::: Material shown :::

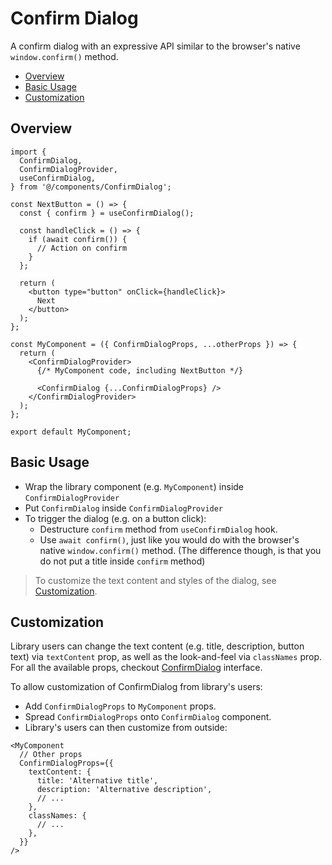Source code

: # Confirm Dialog

A confirm dialog with an expressive API similar to the browser's native `window.confirm()` method.

- [Overview](#overview)
- [Basic Usage](#basic-usage)
- [Customization](#customization)

## Overview

```tsx
import {
  ConfirmDialog,
  ConfirmDialogProvider,
  useConfirmDialog,
} from '@/components/ConfirmDialog';

const NextButton = () => {
  const { confirm } = useConfirmDialog();

  const handleClick = () => {
    if (await confirm()) {
      // Action on confirm
    }
  };

  return (
    <button type="button" onClick={handleClick}>
      Next
    </button>
  );
};

const MyComponent = ({ ConfirmDialogProps, ...otherProps }) => {
  return (
    <ConfirmDialogProvider>
      {/* MyComponent code, including NextButton */}

      <ConfirmDialog {...ConfirmDialogProps} />
    </ConfirmDialogProvider>
  );
};

export default MyComponent;
```

## Basic Usage

- Wrap the library component (e.g. `MyComponent`) inside `ConfirmDialogProvider`
- Put `ConfirmDialog` inside `ConfirmDialogProvider`
- To trigger the dialog (e.g. on a button click):
  - Destructure `confirm` method from `useConfirmDialog` hook.
  - Use `await confirm()`, just like you would do with the browser's native `window.confirm()` method.
    (The difference though, is that you do not put a title inside `confirm` method)

> To customize the text content and styles of the dialog, see [Customization](#customization).

## Customization

Library users can change the text content (e.g. title, description, button text) via `textContent` prop, as well as the look-and-feel via `classNames` prop. For all the available props, checkout [ConfirmDialog](ConfirmDialog.tsx) interface.

To allow customization of ConfirmDialog from library's users:

- Add `ConfirmDialogProps` to `MyComponent` props.
- Spread `ConfirmDialogProps` onto `ConfirmDialog` component.
- Library's users can then customize from outside:

```tsx
<MyComponent
  // Other props
  ConfirmDialogProps={{
    textContent: {
      title: 'Alternative title',
      description: 'Alternative description',
      // ...
    },
    classNames: {
      // ...
    },
  }}
/>
```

:::

**About this task**
I need every line of the material that includes "handleClick", so please copy them out.

**Solution below**
  const handleClick = () => {
    <button type="button" onClick={handleClick}>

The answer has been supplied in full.